Fonksiyonel seçicilik - Functional selectivity

Fonksiyonel seçicilik (veya "agonist trafiği", "taraflı agonizm", "önyargılı sinyal", "ligand eğilimi" ve "diferansiyel angajman"), bir referans liganda (genellikle endojen hormon) göre belirli sinyal iletim yolları için liganda bağlı seçiciliktir. veya peptit) aynı reseptörde . Bir reseptörün birkaç olası sinyal iletim yoluna sahip olması durumunda fonksiyonel seçicilik mevcut olabilir. Her yolun hangi dereceye kadar aktive edildiği bu nedenle hangi ligandın reseptöre bağlandığına bağlıdır. Fonksiyonel seçicilik veya yanlı sinyalleşme, en kapsamlı olarak G proteinine bağlı reseptörlerde (GPCR'ler) karakterize edilir. Analjezikler veya antiproliferatif ilaçlar olarak test edilen muskarinik M2 reseptörlerinde olanlar veya ağrıya aracılık eden opioid reseptörlerinde olanlar gibi bir dizi yanlı agonist, çeşitli reseptör ailelerinde yan etkileri azaltırken faydalı özellikleri artırma potansiyeli gösterir.
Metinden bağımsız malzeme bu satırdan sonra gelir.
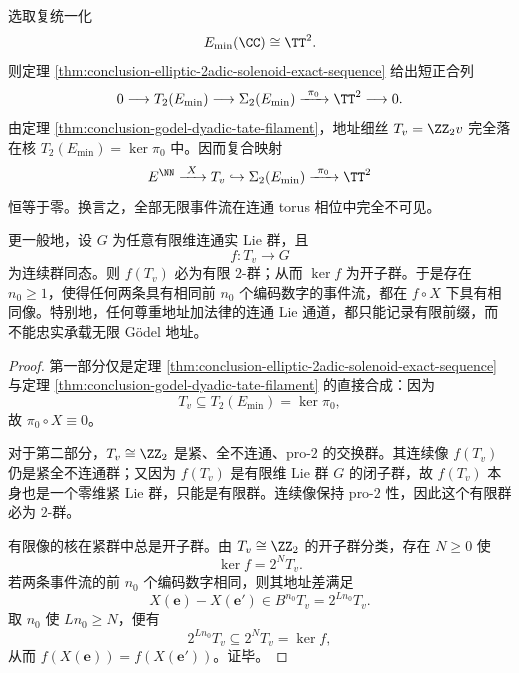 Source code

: \begin{theorem}\label{thm:conclusion-godel-filament-connected-lie-blindness}
选取复统一化
\[
E_{\min}(\CC)\cong \TT^2.
\]
则定理 \ref{thm:conclusion-elliptic-2adic-solenoid-exact-sequence} 给出短正合列
\[
0\longrightarrow T_2(E_{\min})\longrightarrow \Sigma_2(E_{\min})\xrightarrow{\ \pi_0\ }\TT^2\longrightarrow 0.
\]
由定理 \ref{thm:conclusion-godel-dyadic-tate-filament}，地址细丝 \(T_v=\ZZ_2v\) 完全落在核 \(T_2(E_{\min})=\ker \pi_0\) 中。因而复合映射
\[
E^{\NN}\xrightarrow{\ X\ }T_v\hookrightarrow \Sigma_2(E_{\min})\xrightarrow{\ \pi_0\ }\TT^2
\]
恒等于零。换言之，全部无限事件流在连通 torus 相位中完全不可见。

更一般地，设 \(G\) 为任意有限维连通实 Lie 群，且
\[
f:T_v\longrightarrow G
\]
为连续群同态。则 \(f(T_v)\) 必为有限 \(2\)-群；从而 \(\ker f\) 为开子群。于是存在 \(n_0\ge 1\)，使得任何两条具有相同前 \(n_0\) 个编码数字的事件流，都在 \(f\circ X\) 下具有相同像。特别地，任何尊重地址加法律的连通 Lie 通道，都只能记录有限前缀，而不能忠实承载无限 Gödel 地址。
\end{theorem}
\begin{proof}
第一部分仅是定理 \ref{thm:conclusion-elliptic-2adic-solenoid-exact-sequence} 与定理 \ref{thm:conclusion-godel-dyadic-tate-filament} 的直接合成：因为
\[
T_v\subseteq T_2(E_{\min})=\ker \pi_0,
\]
故 \(\pi_0\circ X\equiv 0\)。

对于第二部分，\(T_v\cong \ZZ_2\) 是紧、全不连通、pro-\(2\) 的交换群。其连续像 \(f(T_v)\) 仍是紧全不连通群；又因为 \(f(T_v)\) 是有限维 Lie 群 \(G\) 的闭子群，故 \(f(T_v)\) 本身也是一个零维紧 Lie 群，只能是有限群。连续像保持 pro-\(2\) 性，因此这个有限群必为 \(2\)-群。

有限像的核在紧群中总是开子群。由 \(T_v\cong \ZZ_2\) 的开子群分类，存在 \(N\ge 0\) 使
\[
\ker f=2^N T_v.
\]
若两条事件流的前 \(n_0\) 个编码数字相同，则其地址差满足
\[
X(\mathbf e)-X(\mathbf e')
\in
B^{n_0}T_v
=
2^{Ln_0}T_v.
\]
取 \(n_0\) 使 \(Ln_0\ge N\)，便有
\[
2^{Ln_0}T_v\subseteq 2^N T_v=\ker f,
\]
从而 \(f(X(\mathbf e))=f(X(\mathbf e'))\)。证毕。
\end{proof}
Örneğin , mu opioid reseptöründe G proteini yanlı agonistleri ile yapılan klinik öncesi çalışmalar, bağımlılık potansiyeli ve solunum depresyonu için azaltılmış risk ile ağrının tedavisi için eşdeğer etkinlik göstermektedir . Kemokin reseptör sistemi içindeki çalışmalar da GPCR taraflı agonizmin fizyolojik olarak alakalı olduğunu göstermektedir. Örneğin, kemokin reseptörü CXCR3'ün beta-arrestin taraflı bir agonisti, bir G proteini taraflı agoniste göre T hücrelerinin daha büyük kemotaksisini indükledi.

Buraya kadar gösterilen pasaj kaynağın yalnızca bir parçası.